WORK INSTRUCTION
Restate word for word every line from the one containing "[Startplätze Mannschaft]: kapitel_04_02.md" to the last line of the records below.

EXTRACTED ENTRIES
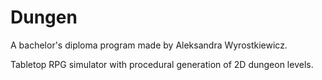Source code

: # Dungen
A bachelor's diploma program made by Aleksandra Wyrostkiewicz.

Tabletop RPG simulator with procedural generation of 2D dungeon levels.
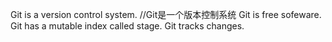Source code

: Git is a version control system.	//Git是一个版本控制系统
Git is free sofeware.
Git has a mutable index called stage.
Git tracks changes.
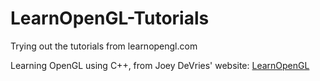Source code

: # LearnOpenGL-Tutorials
Trying out the tutorials from learnopengl.com

Learning OpenGL using C++, from Joey DeVries' website: [LearnOpenGL](https://learnopengl.com/)
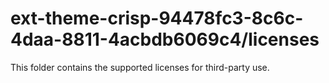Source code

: # ext-theme-crisp-94478fc3-8c6c-4daa-8811-4acbdb6069c4/licenses

This folder contains the supported licenses for third-party use.

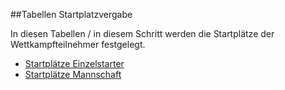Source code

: ##Tabellen Startplatzvergabe

In diesen Tabellen / in diesem Schritt werden die Startplätze der Wettkampfteilnehmer festgelegt.

* [Startplätze Einzelstarter]
* [Startplätze Mannschaft]


[Startplätze Einzelstarter]: kapitel_04_01.md
[Startplätze Mannschaft]: kapitel_04_02.md
[Startplätze Ausscheidungsrunde Einzelstarter]: kapitel_04_03.md
[Startplätze Ausscheidungsrunde Mannschaft]: kapitel_04_04.md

ANSWER FOR THIS EXERCISE
[Startplätze Mannschaft]: kapitel_04_02.md
[Startplätze Ausscheidungsrunde Einzelstarter]: kapitel_04_03.md
[Startplätze Ausscheidungsrunde Mannschaft]: kapitel_04_04.md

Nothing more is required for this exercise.